10 Essential “Going Green” Questions for Document Center Managers

10 Essential “Going Green” Questions
for Document Operations Managers
We realize that printing and mailing  is a misunderstood industry by some environmentalists. There are ways to be “Green” in this industry and show the world how we use renewable resources responsibly while conducting our business. It is all about Sustainability. The USPS has a number of initiatives in  place.

Check out this USPS website to get some ideas.

The goals and objectives of an environmental initiative can sometimes seem too subjective to allow action to occur. This list gives managers some things to consider as they go about making their document operations more green.

1. What are the goals for greening my document operation?

Environmental goals may be related to the documents you produce, the manner in which they are produced, or both. Some of goals may be initiated by document managers themselves. For others, the goals are driven by corporate policy. Some operations seek an outside expert’s help in the drafting of attainable goals for their departments.

2. Are the environmental goals and objectives clear and consistent?

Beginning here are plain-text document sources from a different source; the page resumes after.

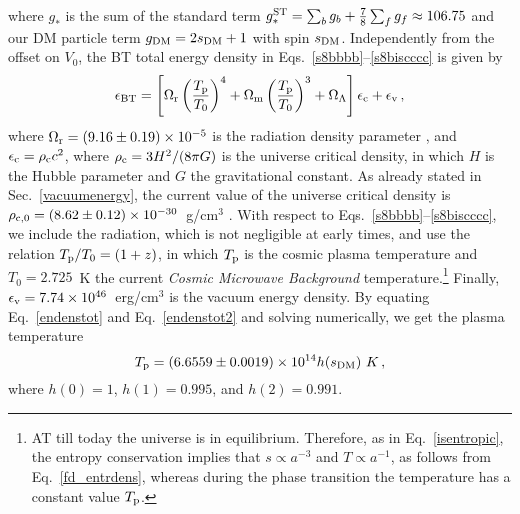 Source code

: \documentclass[twocolumn,showpacs, nofootinbib,aps,superscriptaddress, eqsecnum,prd,prl,notitlepage,showkeys,10pt,reprint]{revtex4-1}
\begin{document}
%
where $g_{*}$ is the sum of the standard term $g_{*}^{\rm ST}=\sum_b g_b+\frac{7}{8}\sum_f g_f\approx 106.75$ \cite{2008cosm.book.....W} and our DM particle term $g_{\rm DM}=2s_{\rm DM}+1$ with spin $s_{\rm DM}$.
Independently from the offset on $V_0$, the BT total energy density in Eqs.~\eqref{s8bbbb}--\eqref{s8biscccc} is given by
%
\begin{equation}
\label{endenstot}
\epsilon_{\rm BT}=\left[\Omega_{\rm r}\left(\frac{T_{\rm p}}{T_0}\right)^4 + \Omega_{\rm m}\left(\frac{T_{\rm p}}{T_0}\right)^3 + \Omega_\Lambda \right]\epsilon_{\rm c} + \epsilon_{\rm v}\,,
\end{equation}
%
where $\Omega_{\rm r}=(9.16\pm0.19)\times10^{-5}$ is the radiation density parameter \cite{2016A&A...594A..13P}, and $\epsilon_{\rm c}=\rho_{\rm c}c^2$, where $\rho_{\rm c}=3H^2/(8\pi G)$ is the universe critical density, in which $H$ is the Hubble parameter and $G$ the gravitational constant.
As already stated in Sec.~\ref{vacuumenergy}, the current value of the universe critical density is $\rho_{\rm c,0}=(8.62\pm0.12)\times10^{-30}$~g/cm$^3$ \cite{2016A&A...594A..13P}.
With respect to Eqs.~\eqref{s8bbbb}--\eqref{s8biscccc}, we include the radiation, which is not  negligible at early times, and use the relation $T_{\rm p}/T_0=(1+z)$, in which $T_{\rm p}$ is the cosmic plasma temperature and $T_0=2.725$~K the current \textit{Cosmic Microwave Background} temperature.\footnote{AT till today the universe is in equilibrium. Therefore, as in Eq.~\eqref{isentropic}, the entropy conservation implies that $s\propto a^{-3}$ and $T\propto a^{-1}$, as follows from Eq.~\eqref{fd_entrdens}, whereas during the phase transition the temperature has a constant value $T_{\rm p}$.}
Finally, $\epsilon_{\rm v}=7.74\times10^{46}$~erg/cm$^3$ is the vacuum energy density.
By equating Eq.~\eqref{endenstot} and Eq.~\eqref{endenstot2} and solving numerically, we get the plasma temperature
%
\begin{equation}
T_{\rm p}=(6.6559\pm0.0019)\times10^{14}h(s_{\rm DM})~K\,,
\end{equation}
%
where $h(0)=1$, $h(1)=0.995$, and $h(2)=0.991$.
\end{document}
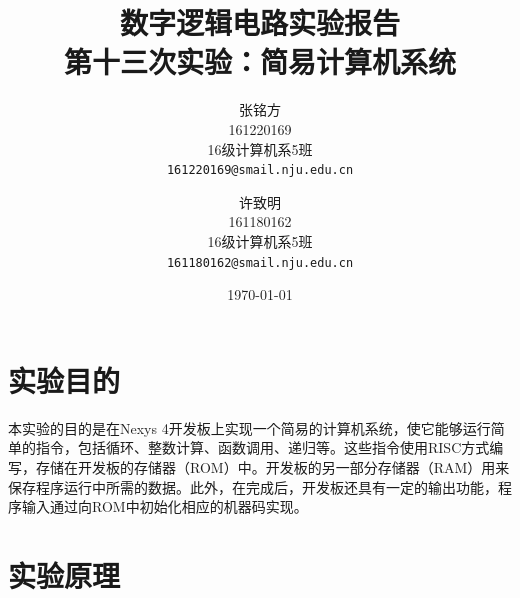 \documentclass[titlepage, 11pt]{article}
\begin{document}
	\title{\vspace{-25mm}数字逻辑电路实验报告\\\vspace{15mm}\Huge\textbf{第十三次实验：简易计算机系统}\vspace{60mm}}
	\author{张铭方\\161220169\\16级计算机系5班\\\texttt{161220169@smail.nju.edu.cn}\and 许致明\\161180162\\16级计算机系5班\\\texttt{161180162@smail.nju.edu.cn}}\date{\vspace{30mm}\today}
	\maketitle
	\tableofcontents\newpage
	\section{实验目的}
	本实验的目的是在Nexys 4开发板上实现一个简易的计算机系统，使它能够运行简单的指令，包括循环、整数计算、函数调用、递归等。这些指令使用RISC方式编写，存储在开发板的存储器（ROM）中。开发板的另一部分存储器（RAM）用来保存程序运行中所需的数据。此外，在完成后，开发板还具有一定的输出功能，程序输入通过向ROM中初始化相应的机器码实现。
	\section{实验原理}
\end{document}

Sometimes environmental impact goals are expressed in generalities or they are too wide-ranging to allow Document Managers to have any direct impact, such as “Reduce our carbon footprint by 25%”. Seek out clear and measurable objectives.

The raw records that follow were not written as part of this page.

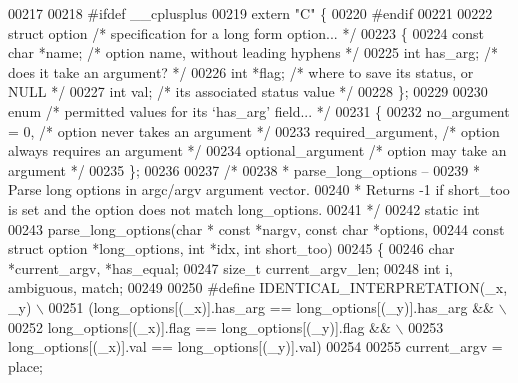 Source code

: \begin{DoxyCode}
{{{{{{{00217 
00218 \textcolor{preprocessor}{#ifdef \_\_cplusplus}
00219 \textcolor{keyword}{extern} \textcolor{stringliteral}{"C"} \{
00220 \textcolor{preprocessor}{#endif}
00221 
00222 \textcolor{keyword}{struct }option       \textcolor{comment}{/* specification for a long form option...  */}
00223 \{
00224   \textcolor{keyword}{const} \textcolor{keywordtype}{char} *name;     \textcolor{comment}{/* option name, without leading hyphens */}
00225   \textcolor{keywordtype}{int}         has_arg;      \textcolor{comment}{/* does it take an argument?        */}
00226   \textcolor{keywordtype}{int}        *flag;     \textcolor{comment}{/* where to save its status, or NULL    */}
00227   \textcolor{keywordtype}{int}         val;      \textcolor{comment}{/* its associated status value      */}
00228 \};
00229 
00230 \textcolor{keyword}{enum}            \textcolor{comment}{/* permitted values for its `has\_arg' field...  */}
00231 \{
00232   no_argument = 0,          \textcolor{comment}{/* option never takes an argument   */}
00233   required_argument,        \textcolor{comment}{/* option always requires an argument   */}
00234   optional_argument     \textcolor{comment}{/* option may take an argument      */}
00235 \};
00236 
00237 \textcolor{comment}{/*}
00238 \textcolor{comment}{ * parse\_long\_options --}
00239 \textcolor{comment}{ *  Parse long options in argc/argv argument vector.}
00240 \textcolor{comment}{ * Returns -1 if short\_too is set and the option does not match long\_options.}
00241 \textcolor{comment}{ */}
00242 \textcolor{keyword}{static} \textcolor{keywordtype}{int}
00243 parse_long_options(\textcolor{keywordtype}{char} * \textcolor{keyword}{const} *nargv, \textcolor{keyword}{const} \textcolor{keywordtype}{char} *options,
00244     \textcolor{keyword}{const} \textcolor{keyword}{struct} option *long\_options, \textcolor{keywordtype}{int} *idx, \textcolor{keywordtype}{int} short\_too)
00245 \{
00246     \textcolor{keywordtype}{char} *current\_argv, *has\_equal;
00247     \textcolor{keywordtype}{size\_t} current\_argv\_len;
00248     \textcolor{keywordtype}{int} i, ambiguous, match;
00249 
00250 \textcolor{preprocessor}{#define IDENTICAL\_INTERPRETATION(\_x, \_y)                                \(\backslash\)}
00251 \textcolor{preprocessor}{    (long\_options[(\_x)].has\_arg == long\_options[(\_y)].has\_arg &&    \(\backslash\)}
00252 \textcolor{preprocessor}{     long\_options[(\_x)].flag == long\_options[(\_y)].flag &&          \(\backslash\)}
00253 \textcolor{preprocessor}{     long\_options[(\_x)].val == long\_options[(\_y)].val)}
00254 
00255     current\_argv = place;
}}}}}}}
\end{DoxyCode}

3. Do we really need to do this?

Companies worldwide are seeing the benefits of being socially responsible. An image of positive environmental stewardship is good for business, and many of the steps taken to reduce environmental impact can also reduce expenses. But more than the selfish interests of the business, corporations and their executives are definitely taking the protection of the planet seriously. Anything we can do in the document production business to make less of an impact is a good thing. There is plenty of negative press regarding the environmental impact of paper-based communications. Promoting your organization’s efforts to make mail more efficient can add balance to the debate.

4. What can I actually control that will make a difference?

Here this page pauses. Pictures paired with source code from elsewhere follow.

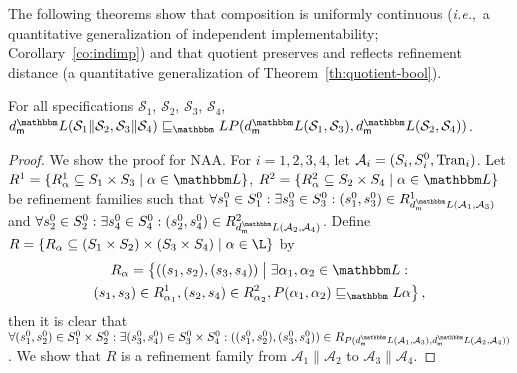 \documentclass[twocolumn]{svjour3-dummy}
\newcommand*\ie{\textit{i.e.},}
\newcommand*\NAA{NAA\xspace}
\newcommand*\cA{\mathcal A}
\newcommand*\Tran{\textup{\textrm{Tran}}}
\newcommand*\cS{\mathcal S}
\newcommand*\LL{\mathbbm L}
\begin{document}
The following theorems show that composition is uniformly continuous
(\ie~a quantitative generalization of independent implementability;
Corollary~\ref{co:indimp}) and that quotient preserves and reflects
refinement distance (a quantitative generalization of
Theorem~\ref{th:quotient-bool}).

\begin{theorem}\label{th:indimp-q}
  \quad For all specifications $\cS_1$, $\cS_2$, $\cS_3$, $\cS_4$, $\mdl(
  \cS_1\| \cS_2, \cS_3\| \cS_4)\sqsubseteq_\LL P( \mdl( \cS_1, \cS_3),
  \mdl( \cS_2, \cS_4))$.
\end{theorem}

\begin{proof}We show the proof for \NAA.  For $i= 1, 2, 3, 4$, let $\cA_i=( S_i,
  S_i^0, \Tran_i)$.  Let $R^1=\{ R^1_\alpha\subseteq S_1\times S_3\mid
  \alpha\in \LL\}$, $R^2=\{ R^2_\alpha\subseteq S_2\times S_4\mid
  \alpha\in \LL\}$ be refinement families such that $\forall s_1^0\in
  S_1^0: \exists s_3^0\in S_3^0:( s_1^0, s_3^0)\in R^1_{ \mdl( \cA_1,
    \cA_3)}$ and $\forall s_2^0\in S_2^0: \exists s_4^0\in S_4^0:(
  s_2^0, s_4^0)\in R^2_{ \mdl( \cA_2, \cA_4)}$.  Define $R=\{
  R_\alpha\subseteq( S_1\times S_2)\times( S_3\times S_4)\mid \alpha\in
  \L\}$ by
  \begin{multline*}
    R_\alpha= \big\{ ((s_1, s_2),( s_3, s_4))\bigmid \exists \alpha_1,
    \alpha_2\in \LL: \\
    ( s_1, s_3)\in R^1_{ \alpha_1},( s_2, s_4)\in R^2_{ \alpha_2}, P(
    \alpha_1, \alpha_2)\sqsubseteq_\LL \alpha\big\}\,,
  \end{multline*}
  then it is clear that $\forall( s_1^0, s_2^0)\in S_1^0\times S_2^0:
  \exists( s_3^0, s_4^0)\in S_3^0\times S_4^0:(( s_1^0, s_2^0),( s_3^0,
  s_4^0))\in R_{ P( \mdl( \cA_1, \cA_3), \mdl( \cA_2, \cA_4))}$.  We
  show that $R$ is a refinement family from $\cA_1\| \cA_2$ to $\cA_3\|
  \cA_4$.


\end{proof}
\end{document}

Analyzing the carbon emissions of a piece of paper from the time a tree is harvested until it reaches your warehouse is a complex, time-consuming exercise. From an operations point of view, we recommend focusing on selected aspects of this global problem.  Have an in-depth green assessment of your operation conducted and then focus on the ‘critical few’ areas that will make a difference in your own shop.

5. How will I find the time to do this right?

Deciding on a process or design change in order to meet environmental impact goals requires a lot of research, planning, and communication. Companies usually want to publicize their efforts – which opens them up to public scrutiny. Addressing high-visibility environmental issues in your spare time is not recommended.  Adequately allocate resources.

6. Are there certifications for which I will be striving to secure?

There are a variety of certifications that address different aspects of environmental impact. Taking the time to determine the value of each one and evaluating the eligibility requirements is necessary before making a decision to go for certification.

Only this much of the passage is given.